Il confronto con il Tfr suscita sempre il problema dell’arco temporale in cui lo si fa. E’ scorretto farlo, e soprattutto trarne conseguenze, in base ai risultati in singoli anni. Lo si fa sovente sia da parte di chi difende i Fondi pensione sia da parte di chi è contrario. Lo fa in parte la stessa Covip nella indagine conoscitiva. Le tabelle presentate riportano, infatti, i dati relativi al quinquennio 2003-2007, periodo nel quale i rendimenti medi cumulati dei Fondi negoziali sono stati pari al 25% contro il 14,3% del Tfr. I dati sono veri, ma il confronto non è veritiero se si vuole dimostrare la superiorità di rendimento dei Fondi. Come ogni buon statistico sa, partire da un anno o da un altro per un confronto può portare a risultati molto diversi. Considerare solo il periodo 2003-2007 (chissà perché poi non considerare nel periodo anche i primi mesi del 2008) vuol dire escludere dal confronto il periodo 2000-2002 caratterizzato da pesanti perdite nei mercati azionari. Se si estende il confronto fino al gennaio 2000 e si considerano anche i primi 9 mesi del 2008, in base ai dati riportati nelle varie relazioni annuali della Covip il rendimento medio dei Fondi pensione risulta pari al 21,4% contro il 30% del Tfr.

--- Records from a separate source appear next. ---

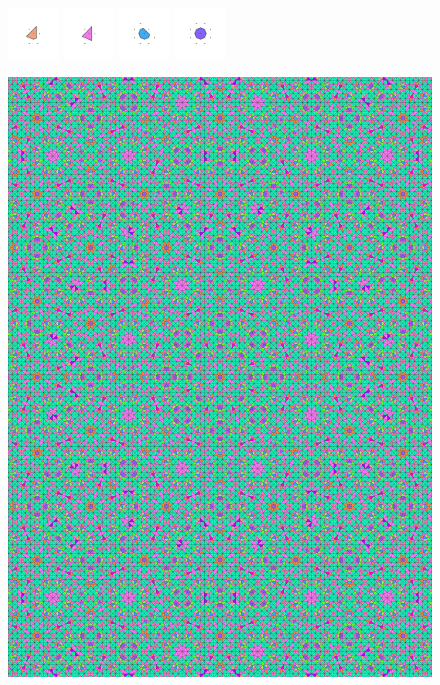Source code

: \documentclass[text.tex]{subfiles}
\begin{document}
\begin{figure}[h!]
\includegraphics[width=0.12\textwidth]{img/results/octagon/octagon_235355_(7_1alpha_4)_014.pdf}
\includegraphics[width=0.12\textwidth]{img/results/octagon/octagon_235355_(7_1alpha_4)_015.pdf}
\includegraphics[width=0.12\textwidth]{img/results/octagon/octagon_235355_(7_1alpha_4)_016.pdf}
\includegraphics[width=0.12\textwidth]{img/results/octagon/octagon_235355_(7_1alpha_4)_017.pdf}
\end{figure}

\begin{figure}[h!]
\centering
\includegraphics[width=1\textwidth]{img/results/octagon/quasi_polygon-octagon_235355_(7_1alpha_4).pdf}
\end{figure}
\end{document}
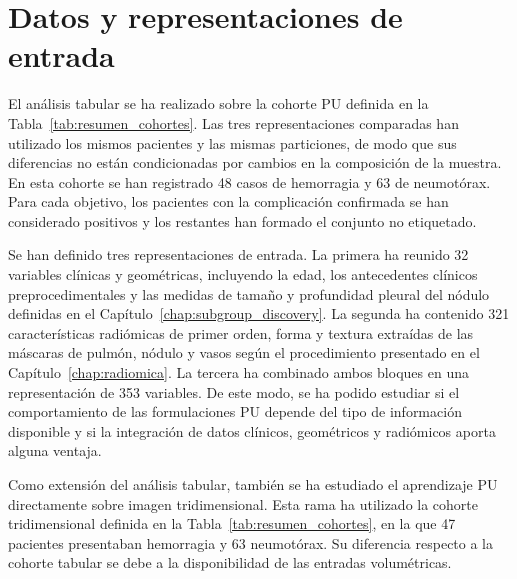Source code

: \section{Datos y representaciones de entrada}

El análisis tabular se ha realizado sobre la cohorte PU definida en la Tabla~\ref{tab:resumen_cohortes}. Las tres representaciones comparadas han utilizado los mismos pacientes y las mismas particiones, de modo que sus diferencias no están condicionadas por cambios en la composición de la muestra. En esta cohorte se han registrado 48 casos de hemorragia y 63 de neumotórax. Para cada objetivo, los pacientes con la complicación confirmada se han considerado positivos y los restantes han formado el conjunto no etiquetado.

Se han definido tres representaciones de entrada. La primera ha reunido 32 variables clínicas y geométricas, incluyendo la edad, los antecedentes clínicos preprocedimentales y las medidas de tamaño y profundidad pleural del nódulo definidas en el Capítulo~\ref{chap:subgroup_discovery}. La segunda ha contenido 321 características radiómicas de primer orden, forma y textura extraídas de las máscaras de pulmón, nódulo y vasos según el procedimiento presentado en el Capítulo~\ref{chap:radiomica}. La tercera ha combinado ambos bloques en una representación de 353 variables. De este modo, se ha podido estudiar si el comportamiento de las formulaciones PU depende del tipo de información disponible y si la integración de datos clínicos, geométricos y radiómicos aporta alguna ventaja.

Como extensión del análisis tabular, también se ha estudiado el aprendizaje PU directamente sobre imagen tridimensional. Esta rama ha utilizado la cohorte tridimensional definida en la Tabla~\ref{tab:resumen_cohortes}, en la que 47 pacientes presentaban hemorragia y 63 neumotórax. Su diferencia respecto a la cohorte tabular se debe a la disponibilidad de las entradas volumétricas.



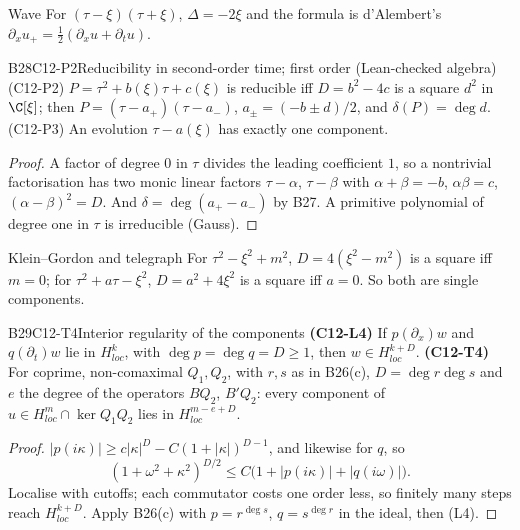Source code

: \begin{example}{Wave}
For $(\tau-\xi)(\tau+\xi)$, $\Delta=-2\xi$ and the formula is d'Alembert's $\partial_xu_+=\tfrac12(\partial_xu+\partial_tu)$.
\end{example}

\begin{dimcard}{B28}{C12-P2}{Reducibility in second-order time; first order}{\proved{} (Lean-checked algebra)}{}
\label{dim:C12-P3}%
(C12-P2) $P=\tau^2+b(\xi)\tau+c(\xi)$ is reducible iff $D=b^2-4c$ is a square $d^2$ in $\C[\xi]$; then $P=(\tau-a_+)(\tau-a_-)$, $a_\pm=(-b\pm d)/2$, and $\delta(P)=\deg d$. (C12-P3) An evolution $\tau-a(\xi)$ has exactly one component.
\end{dimcard}
\begin{proof}
A factor of degree $0$ in $\tau$ divides the leading coefficient $1$, so a nontrivial factorisation has two monic linear factors $\tau-\alpha$, $\tau-\beta$ with $\alpha+\beta=-b$, $\alpha\beta=c$, $(\alpha-\beta)^2=D$. And $\delta=\deg(a_+-a_-)$ by B27.
A primitive polynomial of degree one in $\tau$ is irreducible (Gauss).
\end{proof}

\begin{example}{Klein--Gordon and telegraph}
For $\tau^2-\xi^2+m^2$, $D=4(\xi^2-m^2)$ is a square iff $m=0$; for $\tau^2+a\tau-\xi^2$, $D=a^2+4\xi^2$ is a square iff $a=0$. So both are single components.
\end{example}

\begin{dimcard}{B29}{C12-T4}{Interior regularity of the components}{\proved}{}
\label{dim:C12-L4}%
\textbf{(C12-L4)} If $p(\partial_x)w$ and $q(\partial_t)w$ lie in $H^k_{loc}$, with $\deg p=\deg q=D\ge1$, then $w\in H^{k+D}_{loc}$. \textbf{(C12-T4)} For coprime, non-comaximal $Q_1,Q_2$, with $r,s$ as in B26(c), $D=\deg r\deg s$ and $e$ the degree of the operators $BQ_2$, $B'Q_2$: every component of $u\in H^m_{loc}\cap\ker Q_1Q_2$ lies in $H^{m-e+D}_{loc}$.
\end{dimcard}
\begin{proof}
$|p(i\kappa)|\ge c|\kappa|^D-C(1+|\kappa|)^{D-1}$, and likewise for $q$, so
\[
(1+\omega^2+\kappa^2)^{D/2}\le C\big(1+|p(i\kappa)|+|q(i\omega)|\big).
\]
Localise with cutoffs; each commutator costs one order less, so finitely many steps reach $H^{k+D}_{loc}$.
Apply B26(c) with $p=r^{\deg s}$, $q=s^{\deg r}$ in the ideal, then (L4).
\end{proof}

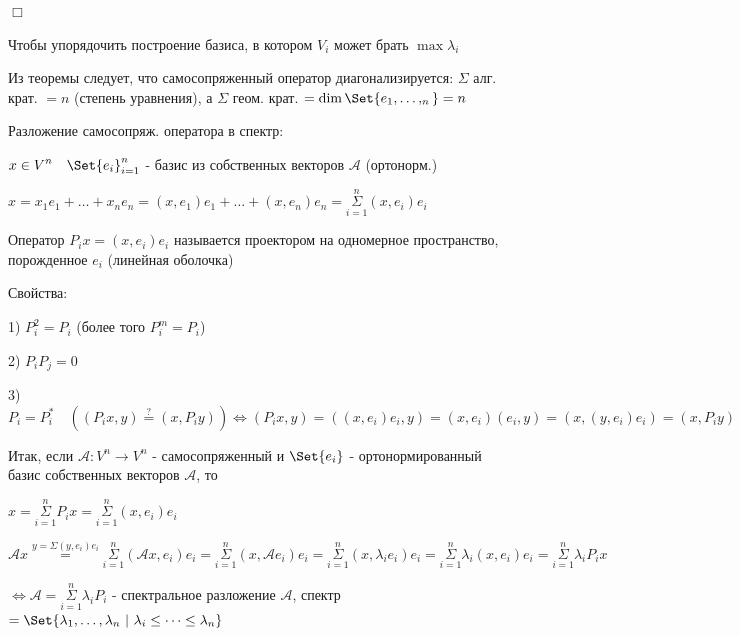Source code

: \documentclass[12pt]{article}
\begin{document}
    $\Box$

    \Nota Чтобы упорядочить построение базиса, в котором $\displaystyle V_i$ может брать $\displaystyle \max \lambda_i$

    \Nota Из теоремы следует, что самосопряженный оператор диагонализируется: $\displaystyle \Sigma$ алг. крат. $ = n$ (степень уравнения), а $\displaystyle \Sigma$ геом. крат. $\displaystyle = \dim \Set{e_1, \dots, _n} = n$


    Разложение самосопряж. оператора в спектр:

    $\displaystyle x \in V^n \quad \Set{e_i}_{i=1}^n$ - базис из собственных векторов $\mathcal{A}$ (ортонорм.)

    $\displaystyle x = x_1 e_1 + \dots + x_n e_n = (x, e_1) e_1 + \dots + (x, e_n) e_n = \overset{n}{\underset{i = 1}{\Sigma}} (x, e_i) e_i$

    \Def Оператор $\displaystyle P_i x = (x, e_i) e_i$ называется проектором на одномерное пространство, порожденное $\displaystyle e_i$ (линейная оболочка)

    Свойства:

    1) $\displaystyle P_i^2 = P_i$ (более того $\displaystyle P^m_i = P_i$)

    2) $\displaystyle P_i P_j = 0$

    3) $\displaystyle P_i = P_i^* \quad ((P_i x, y) \stackrel{?}{=} (x, P_i y)) \Longleftrightarrow (P_i x, y) = ((x, e_i) e_i, y) = (x, e_i) (e_i, y) = (x, (y, e_i) e_i) = (x, P_i y)$

    Итак, если $\displaystyle \mathcal{A}: V^n \to V^n$ - самосопряженный и $\displaystyle \Set{e_i}$ - ортонормированный базис собственных векторов $\mathcal{A}$, то

    $\displaystyle x = \overset{n}{\underset{i = 1}{\Sigma}} P_i x = \overset{n}{\underset{i = 1}{\Sigma}} (x, e_i) e_i$

    $\displaystyle \mathcal{A} x \stackrel{y = \Sigma (y, e_i) e_i}{=} \overset{n}{\underset{i = 1}{\Sigma}} (\mathcal{A}x, e_i) e_i =
    \overset{n}{\underset{i = 1}{\Sigma}} (x, \mathcal{A}e_i) e_i = \overset{n}{\underset{i = 1}{\Sigma}} (x, \lambda_i e_i) e_i =
    \overset{n}{\underset{i = 1}{\Sigma}} \lambda_i (x, e_i) e_i = \overset{n}{\underset{i = 1}{\Sigma}} \lambda_i P_i x$

    $\displaystyle \Longleftrightarrow \mathcal{A} = \overset{n}{\underset{i = 1}{\Sigma}} \lambda_i P_i$ - спектральное разложение $\mathcal{A}$,
    спектр $\displaystyle = \Set{\lambda_1, \dots, \lambda_n \ | \ \lambda_i \leq \dots \leq \lambda_n}$
\end{document}
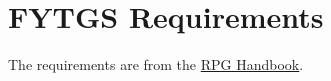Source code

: \chapter{FYTGS Requirements}
\label{chap:thesis-preparation}

The requirements are from the \href{https://fytgs.hkust.edu.hk/academics/Academic-Regulations-and-Requirements/Handbook-for-Research-Postgraduate-Studies/guidelines-thesis-preparation}{RPG Handbook}.

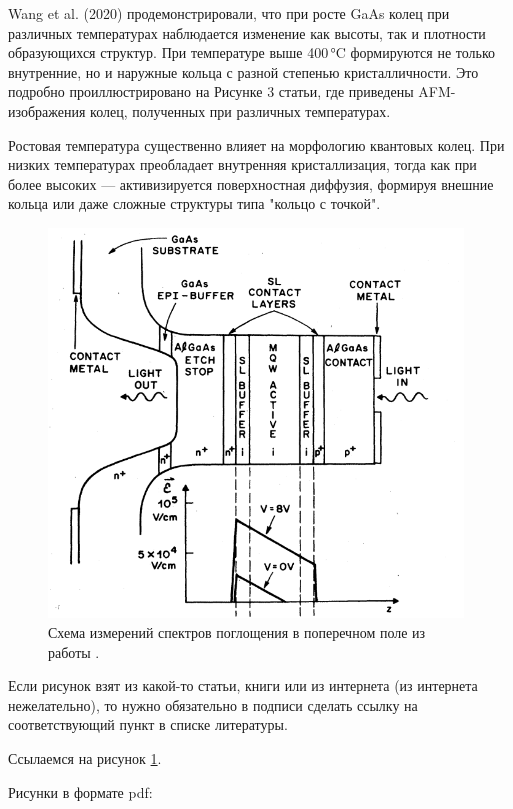 \documentclass[14pt,oneside]{extarticle}
\begin{document}
Wang et al. (2020) продемонстрировали, что при росте GaAs колец при различных температурах наблюдается изменение как высоты, так и плотности образующихся структур. При температуре выше 400 °C формируются не только внутренние, но и наружные кольца с разной степенью кристалличности. Это подробно проиллюстрировано на Рисунке 3 статьи, где приведены AFM-изображения колец, полученных при различных температурах.

Ростовая температура существенно влияет на морфологию квантовых колец. При низких температурах преобладает внутренняя кристаллизация, тогда как при более высоких — активизируется поверхностная диффузия, формируя внешние кольца или даже сложные структуры типа "кольцо с точкой". 

\begin{figure}
\begin{center}
    \includegraphics[width=11cm]{images/Miller2-Figure2.png}
    \caption{\label{fig:miller2-2}
        Схема измерений спектров поглощения в поперечном поле из работы \cite{miller1}.}
\end{center}
\end{figure}
    
Если рисунок взят из какой-то статьи, книги или из интернета (из интернета нежелательно), то нужно обязательно в подписи сделать ссылку на соответствующий пункт в списке литературы.

Ссылаемся на рисунок \ref{fig:miller2-2}.

Рисунки в формате pdf:
\end{document}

Anche questi dati sono veri, ma parziali, perché se estendessimo il confronto al marzo del 1999, inizio della gestione finanziaria di Fonchim, il rendimento medio dei Fondi pensione salirebbe al 34,2% contro il 33,1 % del Tfr grazie alla fase finale del boom di Borsa durato fino ai primi mesi del 2000. Sarebbe, quindi, il caso di smetterla sui confronti temporali limitati a periodi scelti ad arte e porsi invece, vista la situazione, qualche interrogativo più di fondo rispetto alla scelta fatta partendo dal fatto che la riduzione della copertura del sistema pensionistico pubblico operata con le riforme del 1992 e del 1995 rende necessaria una copertura aggiuntiva. Chi si oppone ai Fondi pensione ha il dovere di proporre un’alternativa, chi li difende dovrebbe fare una riflessione sul come questa scelta è stata applicata e sulla sua efficacia; i temi di discussione in proposito sono molteplici a partire dalla nomina, a dir poco incomprensibile, degli ultimi commissari Covip.

Ma non è solo questo il punto su cui riflettere. L’impianto pensionistico uscito dalle riforme degli anni novanta è costruito a misura di un mercato del lavoro diverso da quello attuale. Il sistema previdenziale, scontando l’efficacia della previdenza integrativa, assicura una copertura sufficiente ai lavoratori regolari, decisamente insufficiente a tutti gli altri che avranno bassa copertura pubblica e nessuna copertura integrativa. E’ possibile che a porsi questo problema, prescindendo dalla condivisione delle singole misure proposte, sia il solo Giuliano Cazzola con la sua proposta di legge?